“I sovraccarichi sono fondamentali, fanno la differenza”. Ne è un convinto sostenitore Daniele Molmenti, canoista campione olimpico di Londra 2012 e ora CT della Nazionale di slalom, nonché membro del Consiglio Nazionale CONI in qualità di rappresentante degli atleti. Un parere da chi di pesi se ne intende e che ha fatto della forza la sua ‘forza’. I suoi bicipiti e i suoi pettorali mostrati con orgoglio dopo la vittoria ai Giochi di Londra sono il frutto di tanti e duri allenamenti in palestra, e sono ormai divenuti celebri come i 270 chili che il canoista riesce a sollevare sulla panca. “Sono convinto che a parità di tecnica, la forza sia l’elemento che fa la differenza in una competizione, – dice Molmenti – bisogna rispettare certi canoni e fare dei test fisici per capire cosa è più o meno adatto per ciascun fisico. Io per esempio non ero tecnicamente eccelso ma sopperivo con la forza. Insomma secondo me il lavoro ‘a secco’ è più del 50% dei una prestazione, anche perché, parliamoci chiaro, una 500 non potrà mai battere una Ferrari in quanto a potenza”. L’idea di Daniele Molmenti è quella che le Federazioni si avvicinino il più possibile tra loro e collaborino per la formazione fisica: “Il problema è che molti hanno paura di lavorare con i sovraccarichi ma bisogna andare oltre queste convinzioni. Ci sono studi e metodi che permettono anche ai giovanissimi, anche a chi ha 14 anni ed è in piena trasformazione fisica, di fare questi allenamenti: bisogna cominciare a creare le basi ma bisogna farlo in modo intelligente coinvolgendo tutte le discipline e poi ‘trasformare’ quello che viene fatto in sala pesi in acqua, come nel mio caso, o in palestra, o in qualsiasi altra sede di gara”. La preparazione è tutto per Molmenti che ‘confessa’ un debole per la pesistica: “E’ nel mio cuore.
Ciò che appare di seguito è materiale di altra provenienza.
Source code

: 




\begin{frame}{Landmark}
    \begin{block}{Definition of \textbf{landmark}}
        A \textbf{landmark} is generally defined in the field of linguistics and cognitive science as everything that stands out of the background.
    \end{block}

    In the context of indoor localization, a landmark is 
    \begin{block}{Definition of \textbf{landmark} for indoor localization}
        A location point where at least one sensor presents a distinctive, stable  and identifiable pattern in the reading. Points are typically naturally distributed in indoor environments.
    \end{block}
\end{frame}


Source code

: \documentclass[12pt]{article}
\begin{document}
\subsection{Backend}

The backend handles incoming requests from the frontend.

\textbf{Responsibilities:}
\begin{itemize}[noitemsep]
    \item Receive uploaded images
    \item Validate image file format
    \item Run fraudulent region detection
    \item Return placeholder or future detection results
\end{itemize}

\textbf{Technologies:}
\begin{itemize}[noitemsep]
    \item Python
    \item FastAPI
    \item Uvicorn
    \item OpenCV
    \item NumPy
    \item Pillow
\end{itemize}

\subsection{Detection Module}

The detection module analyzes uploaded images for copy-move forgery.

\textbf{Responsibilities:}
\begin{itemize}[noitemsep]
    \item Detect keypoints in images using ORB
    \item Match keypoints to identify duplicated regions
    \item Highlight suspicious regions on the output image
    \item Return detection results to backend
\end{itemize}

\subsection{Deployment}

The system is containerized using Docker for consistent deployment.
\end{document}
Ricordo che dopo la 3° media incontrai il maestro di Pesistica Dino Marcuz e fu proprio lui a dirmi che ‘avrei potuto fare qualcosa nella mia carriera sportiva’. E in effetti così è stato”.

Ora la carriera di Daniele Molmenti si è spostata dalle rapide alla scrivania, visto che da poco è membro del Consiglio Nazionale CONI in qualità di rappresentante degli atleti. “Mi sono proposto all’ultimo e credo di essere stato sulla fiducia visto che non ho fatto alcuna campagna elettorale e non ho mandato nessuna mail per catturare voti. Sono stato l’ultimo ad essere votato ma ora ci sono e voglio ricoprire il mio incarico al meglio, è una grande responsabilità”. Carico di adrenalina e di voglia di fare, Daniele Molmenti è pronto per il suo nuovo ruolo: “Conosco bene il sistema sportivo sloveno, tedesco, inglese, cinese e australiano, ho molta esperienza a riguardo e ho formato le mie idee sulla base di queste conoscenze. Credo che all’interno del sistema CONI ci siano cose da migliorare e cose che esistono già che vanno solo supportate”. Ma ogni viaggio inizia con un passo: “Il mio primo pensiero è per gli atleti che a fine carriera non sanno come collocarsi; la mia idea è coinvolgerli in un percorso di formazione che inizi già durante la carriera agonistica, facendo ulteriori convenzioni con le Università per esempio. Tante soluzioni già ci sono ma occorre renderle operative e stabili”.